The other heavy thing you are doing is reversing strings three times, and stripping the strings from 0's each time. If you follow the algorithm completely, I don't think you can do much else. However... let's take a look at some not so random examples:

          1234 + 4123
Reversed: 4321 + 3214
Added:    7535
Reversed: 5357

That's an aweful lot like the result of 1234 + 4123. So what's the difference? Well... if two digits add up to more than 10, this is no longer true. We don't add the carry to the digit to the left, but to the digit to the right.

          1294 + 4123
Reversed: 4921 + 3214
Added:    8135
Reversed: 5318

Guess in which direction we write the output? Well, from left to right. So if we add each pair, we can just add the carry to the next digit we write. There are two more questions we have to answer. The first: What if one of the numbers is smaller? How do we align them?

          12 + 4123
Reversed: 21 + 3214
Added:    3235
Reversed: 5323

From that example we can deduce that REVADD'ing 12 + 4123 is like normal adding of 1200 + 4123. The last question is: What if the length of the result is not equal to the things we add?

          9876 + 7896
Reversed: 6789 + 6987
Added:    13776
Reversed: 67731

That is indeed what we would get if we would do the proposed algorithm.

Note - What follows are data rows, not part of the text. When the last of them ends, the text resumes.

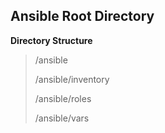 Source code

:## Ansible Root Directory ##

**Directory Structure**

> /ansible
> 
> /ansible/inventory
>
> /ansible/roles
> 
> /ansible/vars 
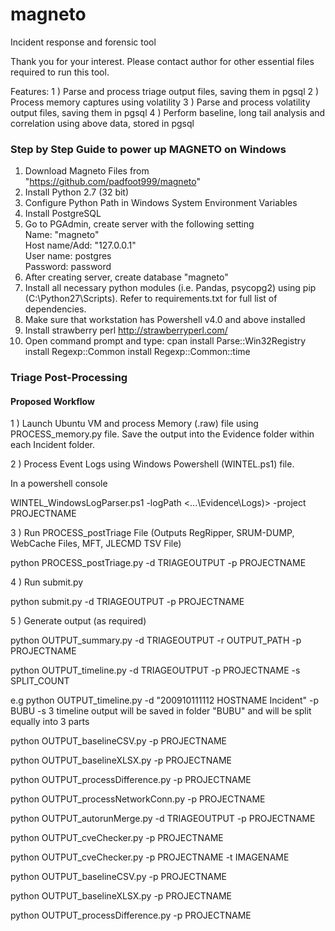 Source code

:# magneto
Incident response and forensic tool

Thank you for your interest. Please contact author for other essential files required to run this tool.

Features: 
1 ) Parse and process triage output files, saving them in pgsql 
2 ) Process memory captures using volatility 
3 ) Parse and process volatility output files, saving them in pgsql 
4 ) Perform baseline, long tail analysis and correlation using above data, stored in pgsql

### Step by Step Guide to power up MAGNETO on Windows

1. Download Magneto Files from "https://github.com/padfoot999/magneto"
2. Install Python 2.7 (32 bit)
3. Configure Python Path in Windows System Environment Variables
4. Install PostgreSQL
5. Go to PGAdmin, create server with the following setting
        <br />Name: "magneto"
        <br />Host name/Add: "127.0.0.1"
        <br />User name: postgres
        <br />Password: password
6. After creating server, create database "magneto"
7. Install all necessary python modules (i.e. Pandas, psycopg2) using pip (C:\Python27\Scripts). Refer to requirements.txt for full list of dependencies.
8. Make sure that workstation has Powershell v4.0 and above installed
9. Install strawberry perl 
http://strawberryperl.com/
10. Open command prompt and type: 
cpan
install Parse::Win32Registry
install Regexp::Common
install Regexp::Common::time

### Triage Post-Processing

#### Proposed Workflow
1 ) Launch Ubuntu VM and process Memory (.raw) file using PROCESS_memory.py file. 
Save the output into the Evidence folder within each Incident folder.

2 ) Process Event Logs using Windows Powershell (WINTEL.ps1) file.

In a powershell console

WINTEL_WindowsLogParser.ps1 -logPath <...\Evidence\Logs)> -project PROJECTNAME

3 ) Run PROCESS_postTriage File (Outputs RegRipper, SRUM-DUMP, WebCache Files, MFT, JLECMD TSV File)

python PROCESS_postTriage.py -d TRIAGEOUTPUT -p PROJECTNAME

4 ) Run submit.py 

python submit.py -d TRIAGEOUTPUT -p PROJECTNAME

5 ) Generate output (as required)

python OUTPUT_summary.py -d TRIAGEOUTPUT -r OUTPUT_PATH -p PROJECTNAME

python OUTPUT_timeline.py -d TRIAGEOUTPUT  -p PROJECTNAME -s SPLIT_COUNT

e.g python OUTPUT_timeline.py -d "200910111112 HOSTNAME Incident" -p BUBU -s 3
timeline output will be saved in folder "BUBU" and will be split equally into 3 parts

python OUTPUT_baselineCSV.py -p PROJECTNAME

python OUTPUT_baselineXLSX.py -p PROJECTNAME

python OUTPUT_processDifference.py -p PROJECTNAME  

python OUTPUT_processNetworkConn.py -p PROJECTNAME  

python OUTPUT_autorunMerge.py -d TRIAGEOUTPUT -p PROJECTNAME  

python OUTPUT_cveChecker.py -p PROJECTNAME

python OUTPUT_cveChecker.py -p PROJECTNAME -t IMAGENAME

python OUTPUT_baselineCSV.py -p PROJECTNAME

python OUTPUT_baselineXLSX.py -p PROJECTNAME

python OUTPUT_processDifference.py -p PROJECTNAME  
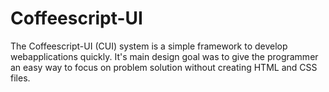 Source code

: # Coffeescript-UI

The Coffeescript-UI (CUI) system is a simple framework to develop webapplications quickly. It's main design goal was to give the programmer an easy way to focus on problem solution without creating HTML and CSS files.

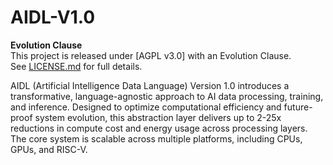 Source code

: # AIDL-V1.0

**Evolution Clause**  
This project is released under [AGPL v3.0] with an Evolution Clause.  
See [LICENSE.md](LICENSE.md) for full details. 

AIDL (Artificial Intelligence Data Language) Version 1.0 introduces a transformative, language-agnostic approach to AI data processing, training, and inference. Designed to optimize computational efficiency and future-proof system evolution, this abstraction layer delivers up to 2-25x reductions in compute cost and energy usage across processing layers. The core system is scalable across multiple platforms, including CPUs, GPUs, and RISC-V.
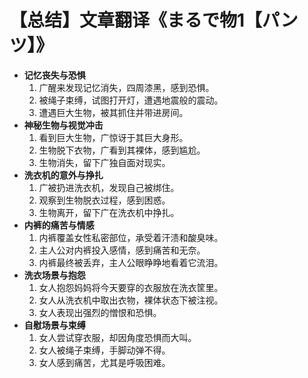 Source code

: # 【总结】文章翻译《まるで物1【パンツ】》

-   **记忆丧失与恐惧**
    1.  广醒来发现记忆消失，四周漆黑，感到恐惧。
    2.  被绳子束缚，试图打开灯，遭遇地震般的震动。
    3.  遭遇巨大生物，被其抓住并带进房间。
-   **神秘生物与视觉冲击**
    1.  看到巨大生物，广惊讶于其巨大身形。
    2.  生物脱下衣物，广看到其裸体，感到尴尬。
    3.  生物消失，留下广独自面对现实。
-   **洗衣机的意外与挣扎**
    1.  广被扔进洗衣机，发现自己被绑住。
    2.  观察到生物脱衣过程，感到困惑。
    3.  生物离开，留下广在洗衣机中挣扎。
-   **内裤的痛苦与情感**
    1.  内裤覆盖女性私密部位，承受着汗渍和酸臭味。
    2.  主人公对内裤投入感情，感到痛苦和无奈。
    3.  内裤最终被丢弃，主人公眼睁睁地看着它流泪。
-   **洗衣场景与抱怨**
    1.  女人抱怨妈妈将今天要穿的衣服放在洗衣筐里。
    2.  女人从洗衣机中取出衣物，裸体状态下被注视。
    3.  女人表现出强烈的憎恨和恐惧。
-   **自慰场景与束缚**
    1.  女人尝试穿衣服，却因角度恐惧而大叫。
    2.  女人被绳子束缚，手脚动弹不得。
    3.  女人感到痛苦，尤其是呼吸困难。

You would end up with something like this:

from __future__ import print_function

zero = ord('0')
doublezero = zero * 2

a, b = usr_input.split()
if len(a) < len(b):
    a, b = b, a

carry = 0

for j in xrange(0, len(b)):
    c = ord(a[j]) + ord(b[j]) - doublezero + carry
    print(chr((c % 10) + zero), sep='', end='')
    carry = c / 10

if carry and len(a) == len(b):
    print('1')
elif carry:
    print(chr(ord(a[j+1])+1), a[j+2:], sep='')
else:
    print(a[j+1:])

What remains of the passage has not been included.